Salon itu menjadi tempat bagi para wanita untuk bisa bersantai di luar rumah dan berbagi kelu-kesah mereka atau melupakannya untuk kesenangan maupun tampil modis.

WowKeren - Sejak Taliban merebut Kabul pada pertengahan Agustus lalu, banyak wanita telah menghilang dari ruang publik. Mereka terpaksa harus tetap berada di area pribadi lantaran takut akan ancaman Taliban.

Kendati demikian, masih ada satu tempat yang bisa menjadi lokasi bagi kaum wanita untuk bisa bertemu dan bersantai. Adalah salon kecantikan milik Ms Mohadessa yang saat ini tetap beroperasi meskipun ada ancaman dari penguasa baru Afghanistan.

Di salon itu, para wanita bisa bersantai di luar rumah dan berbagi kelu-kesah mereka atau melupakannya demi kesenangan dan mode. Mohadessa mengatakan kepada AFP bahwa ia senang bisa tetap menjalankan salonnya itu.

Sebab selain bisa memberikan kesenangan bagi klien, keberadaan salonnya juga tak dapat dipungkiri bisa menjadi lahan lapangan kerja bagi wanita di sana.


"Kami tidak ingin menyerah dan berhenti bekerja," kata pengusaha itu. "Kami senang bahwa kami memiliki pekerjaan, dan perempuan perlu bekerja di masyarakat Afghanistan, banyak dari mereka adalah pencari nafkah bagi keluarga mereka."

Terakhir kali Taliban memerintah Afghanistan, antara tahun 1996 dan intervensi pimpinan AS tahun 2001, wanita diwajibkan mengenakan burqa yang menutupi semua bagian tubuh.
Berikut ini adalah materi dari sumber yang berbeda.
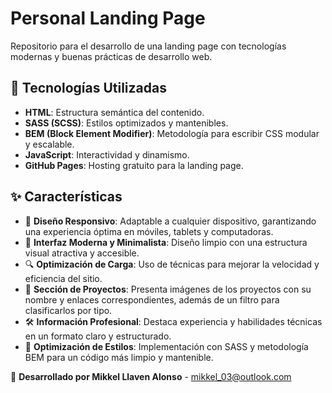 # Personal Landing Page

Repositorio para el desarrollo de una landing page con tecnologías modernas y buenas prácticas de desarrollo web.

## 🚀 Tecnologías Utilizadas

- **HTML**: Estructura semántica del contenido.
- **SASS (SCSS)**: Estilos optimizados y mantenibles.
- **BEM (Block Element Modifier)**: Metodología para escribir CSS modular y escalable.
- **JavaScript**: Interactividad y dinamismo.
- **GitHub Pages**: Hosting gratuito para la landing page.

## ✨ Características

- 📱 **Diseño Responsivo**: Adaptable a cualquier dispositivo, garantizando una experiencia óptima en móviles, tablets y computadoras.
- 🎨 **Interfaz Moderna y Minimalista**: Diseño limpio con una estructura visual atractiva y accesible.
- 🔍 **Optimización de Carga**: Uso de técnicas para mejorar la velocidad y eficiencia del sitio.
- 🔗 **Sección de Proyectos**: Presenta imágenes de los proyectos con su nombre y enlaces correspondientes, además de un filtro para clasificarlos por tipo.
- 🛠️ **Información Profesional**: Destaca experiencia y habilidades técnicas en un formato claro y estructurado.
- 🎨 **Optimización de Estilos**: Implementación con SASS y metodología BEM para un código más limpio y mantenible.

📌 **Desarrollado por Mikkel Llaven Alonso** - mikkel_03@outlook.com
Di bawah penerapan hukum yang mereka lakukan, salon kecantikan dilarang.

Yang lebih mengerikan lagi adalah bahwa wanita yang mengecat kukunya untuk tampil lebih feminin harus siap menghadapi risiko jarinya akan dipotong. Tetapi sejak Taliban kembali ke ibu kota dan mendeklarasikan Imarah Islam mereka, kelompok itu bersusah payah untuk menghadirkan wajah yang lebih liberal kepada dunia.

Mereka memilih untuk tidak terburu-buru menerapkan kembali pembatasan sehari-hari. Pasalnya, kelompok militan tersebut ingin terlebih dahulu mengamankan keuangan internasional untuk mencegah bencana ekonomi yang dapat merusak keuntungan perang mereka.

"Saya bisa mengatakan bahwa wanita di salon ini berani karena mereka datang untuk bekerja dengan rasa takut. Setiap hari mereka membuka salon, mereka masuk, dan mereka terus bekerja, terlepas dari ketakutan ini," lanjut Mohadessa.